### What to work on
From the first line to the last, restate every record word for word, leaving out the pictures.

### Extracted records
◆ ◆ ◆ ◆ ◆ ◆ ◆
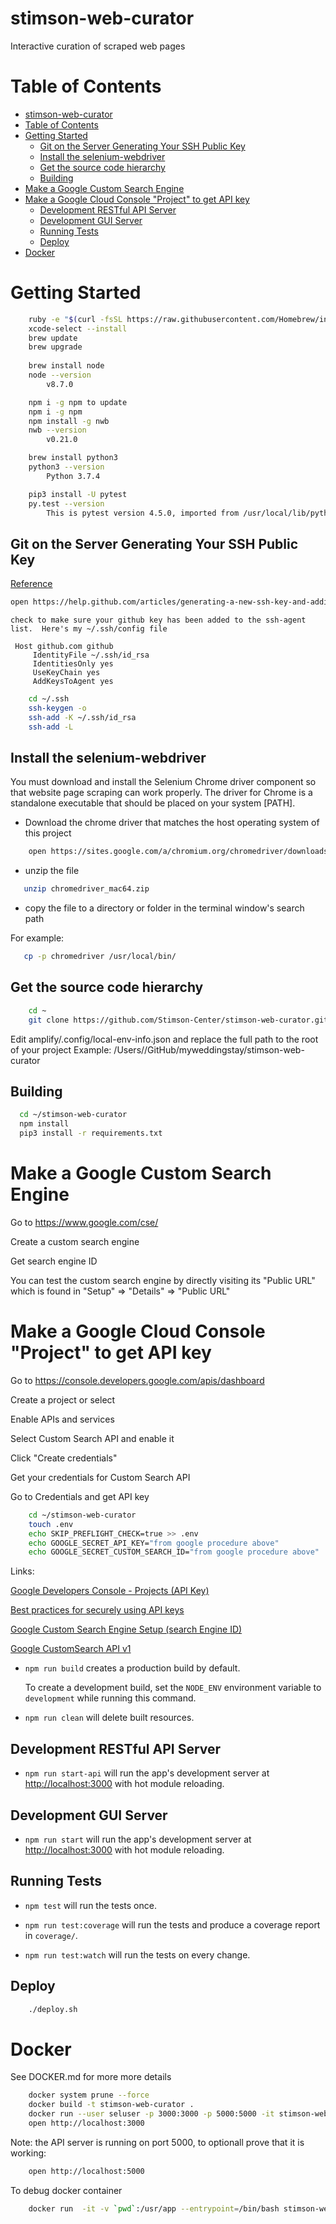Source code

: stimson-web-curator
===================

Interactive curation of scraped web pages

Table of Contents
=================

   * [stimson-web-curator](#stimson-web-curator)
   * [Table of Contents](#table-of-contents)
   * [Getting Started](#getting-started)
      * [Git on the Server Generating Your SSH Public Key](#git-on-the-server-generating-your-ssh-public-key)
      * [Install the selenium-webdriver](#install-the-selenium-webdriver)
      * [Get the source code hierarchy](#get-the-source-code-hierarchy)
      * [Building](#building)
   * [Make a Google Custom Search Engine](#make-a-google-custom-search-engine)
   * [Make a Google Cloud Console "Project" to get API key](#make-a-google-cloud-console-project-to-get-api-key)
      * [Development RESTful API Server](#development-restful-api-server)
      * [Development GUI Server](#development-gui-server)
      * [Running Tests](#running-tests)
      * [Deploy](#deploy)
   * [Docker](#docker)
 
# Getting Started

```bash
    ruby -e "$(curl -fsSL https://raw.githubusercontent.com/Homebrew/install/master/install)"
    xcode-select --install
    brew update
    brew upgrade
        
    brew install node
    node --version
        v8.7.0

    npm i -g npm to update 
    npm i -g npm
    npm install -g nwb
    nwb --version
        v0.21.0

    brew install python3
    python3 --version
        Python 3.7.4

    pip3 install -U pytest
    py.test --version
        This is pytest version 4.5.0, imported from /usr/local/lib/python3.7/site-packages/pytest.py

 ```

## Git on the Server Generating Your SSH Public Key

[Reference](https://git-scm.com/book/en/v2/Git-on-the-Server-Generating-Your-SSH-)

```bash
open https://help.github.com/articles/generating-a-new-ssh-key-and-adding-it-to-the-ssh-agent/
```

```
check to make sure your github key has been added to the ssh-agent list.  Here's my ~/.ssh/config file

 Host github.com github
     IdentityFile ~/.ssh/id_rsa
     IdentitiesOnly yes
     UseKeyChain yes
     AddKeysToAgent yes
```

```bash
    cd ~/.ssh
    ssh-keygen -o
    ssh-add -K ~/.ssh/id_rsa
    ssh-add -L
```
## Install the selenium-webdriver

You must download and install the Selenium Chrome driver component so that website page scraping
can work properly. The driver for Chrome is a standalone executable that should be placed on your system
[PATH].

* Download the chrome driver that matches the host operating system of this project

```bash
    open https://sites.google.com/a/chromium.org/chromedriver/downloads
```
* unzip the file

```bash
   unzip chromedriver_mac64.zip
```
* copy the file to a directory or folder in the terminal window's search path

For example:
```bash
   cp -p chromedriver /usr/local/bin/
```

## Get the source code hierarchy

```bash
    cd ~
    git clone https://github.com/Stimson-Center/stimson-web-curator.git
```

Edit amplify/.config/local-env-info.json and replace the full path to the root of your project
Example: /Users/<your home directory>/GitHub/myweddingstay/stimson-web-curator

## Building

```bash
  cd ~/stimson-web-curator
  npm install
  pip3 install -r requirements.txt
```

# Make a Google Custom Search Engine

Go to https://www.google.com/cse/

Create a custom search engine

Get search engine ID

You can test the custom search engine by directly visiting its "Public URL" which is found in "Setup" => "Details" => "Public URL"

# Make a Google Cloud Console "Project" to get API key

Go to https://console.developers.google.com/apis/dashboard

Create a project or select

Enable APIs and services

Select Custom Search API and enable it

Click "Create credentials"

Get your credentials for Custom Search API

Go to Credentials and get API key

```bash
    cd ~/stimson-web-curator
    touch .env
    echo SKIP_PREFLIGHT_CHECK=true >> .env
    echo GOOGLE_SECRET_API_KEY="from google procedure above"
    echo GOOGLE_SECRET_CUSTOM_SEARCH_ID="from google procedure above"
```

Links:

[Google Developers Console - Projects (API Key)](https://console.developers.google.com/project)

[Best practices for securely using API keys](https://developers.google.com/console/help/new/#usingkeys)

[Google Custom Search Engine Setup (search Engine ID)](https://www.google.com/cse/all)

[Google CustomSearch API v1](http://developers.google.com/apis-explorer/#p/customsearch/v1)

- `npm run build` creates a production build by default.

   To create a development build, set the `NODE_ENV` environment variable to `development` while running this command.

- `npm run clean` will delete built resources.


## Development RESTful API Server

- `npm run start-api` will run the app's development server at [http://localhost:3000](http://localhost:3000) with hot module reloading.


## Development GUI Server

- `npm run start` will run the app's development server at [http://localhost:3000](http://localhost:3000) with hot module reloading.

## Running Tests

- `npm test` will run the tests once.

- `npm run test:coverage` will run the tests and produce a coverage report in `coverage/`.

- `npm run test:watch` will run the tests on every change.

## Deploy

```bash
    ./deploy.sh
```

# Docker

See DOCKER.md for more more details

```bash
    docker system prune --force
    docker build -t stimson-web-curator .  
    docker run --user seluser -p 3000:3000 -p 5000:5000 -it stimson-web-curator
    open http://localhost:3000
```

Note: the API server is running on port 5000, to optionall prove that it is working:

```bash
    open http://localhost:5000    
```

To debug docker container

```bash
    docker run  -it -v `pwd`:/usr/app --entrypoint=/bin/bash stimson-web-curator
```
◆ ◆ ◆ ◆ ◆ ◆ ◆
### Your response
Source code

: stimson-web-curator
===================

Interactive curation of scraped web pages

Table of Contents
=================

   * [stimson-web-curator](#stimson-web-curator)
   * [Table of Contents](#table-of-contents)
   * [Getting Started](#getting-started)
      * [Git on the Server Generating Your SSH Public Key](#git-on-the-server-generating-your-ssh-public-key)
      * [Install the selenium-webdriver](#install-the-selenium-webdriver)
      * [Get the source code hierarchy](#get-the-source-code-hierarchy)
      * [Building](#building)
   * [Make a Google Custom Search Engine](#make-a-google-custom-search-engine)
   * [Make a Google Cloud Console "Project" to get API key](#make-a-google-cloud-console-project-to-get-api-key)
      * [Development RESTful API Server](#development-restful-api-server)
      * [Development GUI Server](#development-gui-server)
      * [Running Tests](#running-tests)
      * [Deploy](#deploy)
   * [Docker](#docker)
 
# Getting Started

```bash
    ruby -e "$(curl -fsSL https://raw.githubusercontent.com/Homebrew/install/master/install)"
    xcode-select --install
    brew update
    brew upgrade
        
    brew install node
    node --version
        v8.7.0

    npm i -g npm to update 
    npm i -g npm
    npm install -g nwb
    nwb --version
        v0.21.0

    brew install python3
    python3 --version
        Python 3.7.4

    pip3 install -U pytest
    py.test --version
        This is pytest version 4.5.0, imported from /usr/local/lib/python3.7/site-packages/pytest.py

 ```

## Git on the Server Generating Your SSH Public Key

[Reference](https://git-scm.com/book/en/v2/Git-on-the-Server-Generating-Your-SSH-)

```bash
open https://help.github.com/articles/generating-a-new-ssh-key-and-adding-it-to-the-ssh-agent/
```

```
check to make sure your github key has been added to the ssh-agent list.  Here's my ~/.ssh/config file

 Host github.com github
     IdentityFile ~/.ssh/id_rsa
     IdentitiesOnly yes
     UseKeyChain yes
     AddKeysToAgent yes
```

```bash
    cd ~/.ssh
    ssh-keygen -o
    ssh-add -K ~/.ssh/id_rsa
    ssh-add -L
```
## Install the selenium-webdriver

You must download and install the Selenium Chrome driver component so that website page scraping
can work properly. The driver for Chrome is a standalone executable that should be placed on your system
[PATH].

* Download the chrome driver that matches the host operating system of this project

```bash
    open https://sites.google.com/a/chromium.org/chromedriver/downloads
```
* unzip the file

```bash
   unzip chromedriver_mac64.zip
```
* copy the file to a directory or folder in the terminal window's search path

For example:
```bash
   cp -p chromedriver /usr/local/bin/
```

## Get the source code hierarchy

```bash
    cd ~
    git clone https://github.com/Stimson-Center/stimson-web-curator.git
```

Edit amplify/.config/local-env-info.json and replace the full path to the root of your project
Example: /Users/<your home directory>/GitHub/myweddingstay/stimson-web-curator

## Building

```bash
  cd ~/stimson-web-curator
  npm install
  pip3 install -r requirements.txt
```

# Make a Google Custom Search Engine

Go to https://www.google.com/cse/

Create a custom search engine

Get search engine ID

You can test the custom search engine by directly visiting its "Public URL" which is found in "Setup" => "Details" => "Public URL"

# Make a Google Cloud Console "Project" to get API key

Go to https://console.developers.google.com/apis/dashboard

Create a project or select

Enable APIs and services

Select Custom Search API and enable it

Click "Create credentials"

Get your credentials for Custom Search API

Go to Credentials and get API key

```bash
    cd ~/stimson-web-curator
    touch .env
    echo SKIP_PREFLIGHT_CHECK=true >> .env
    echo GOOGLE_SECRET_API_KEY="from google procedure above"
    echo GOOGLE_SECRET_CUSTOM_SEARCH_ID="from google procedure above"
```

Links:

[Google Developers Console - Projects (API Key)](https://console.developers.google.com/project)

[Best practices for securely using API keys](https://developers.google.com/console/help/new/#usingkeys)

[Google Custom Search Engine Setup (search Engine ID)](https://www.google.com/cse/all)

[Google CustomSearch API v1](http://developers.google.com/apis-explorer/#p/customsearch/v1)

- `npm run build` creates a production build by default.

   To create a development build, set the `NODE_ENV` environment variable to `development` while running this command.

- `npm run clean` will delete built resources.


## Development RESTful API Server

- `npm run start-api` will run the app's development server at [http://localhost:3000](http://localhost:3000) with hot module reloading.


## Development GUI Server

- `npm run start` will run the app's development server at [http://localhost:3000](http://localhost:3000) with hot module reloading.

## Running Tests

- `npm test` will run the tests once.

- `npm run test:coverage` will run the tests and produce a coverage report in `coverage/`.

- `npm run test:watch` will run the tests on every change.

## Deploy

```bash
    ./deploy.sh
```

# Docker

See DOCKER.md for more more details

```bash
    docker system prune --force
    docker build -t stimson-web-curator .  
    docker run --user seluser -p 3000:3000 -p 5000:5000 -it stimson-web-curator
    open http://localhost:3000
```

Note: the API server is running on port 5000, to optionall prove that it is working:

```bash
    open http://localhost:5000    
```

To debug docker container

```bash
    docker run  -it -v `pwd`:/usr/app --entrypoint=/bin/bash stimson-web-curator
```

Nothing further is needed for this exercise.